> **GOAL OF THE EXERCISE**
Please print each of the entries below exactly.

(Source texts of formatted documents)
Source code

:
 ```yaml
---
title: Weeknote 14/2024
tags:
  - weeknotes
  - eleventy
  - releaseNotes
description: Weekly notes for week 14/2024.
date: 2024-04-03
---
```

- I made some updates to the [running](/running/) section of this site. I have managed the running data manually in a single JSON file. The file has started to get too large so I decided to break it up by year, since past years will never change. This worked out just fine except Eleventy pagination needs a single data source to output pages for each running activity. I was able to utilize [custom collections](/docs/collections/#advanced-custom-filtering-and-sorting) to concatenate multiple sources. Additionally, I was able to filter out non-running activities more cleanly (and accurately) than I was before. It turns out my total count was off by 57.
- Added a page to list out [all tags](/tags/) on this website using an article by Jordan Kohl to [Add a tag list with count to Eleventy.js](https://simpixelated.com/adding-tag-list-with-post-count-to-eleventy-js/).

> **WRITTEN ANSWER**
Source code

:
 ```yaml
---
title: Weeknote 14/2024
tags:
  - weeknotes
  - eleventy
  - releaseNotes
description: Weekly notes for week 14/2024.
date: 2024-04-03
---
```

- I made some updates to the [running](/running/) section of this site. I have managed the running data manually in a single JSON file. The file has started to get too large so I decided to break it up by year, since past years will never change. This worked out just fine except Eleventy pagination needs a single data source to output pages for each running activity. I was able to utilize [custom collections](/docs/collections/#advanced-custom-filtering-and-sorting) to concatenate multiple sources. Additionally, I was able to filter out non-running activities more cleanly (and accurately) than I was before. It turns out my total count was off by 57.
- Added a page to list out [all tags](/tags/) on this website using an article by Jordan Kohl to [Add a tag list with count to Eleventy.js](https://simpixelated.com/adding-tag-list-with-post-count-to-eleventy-js/).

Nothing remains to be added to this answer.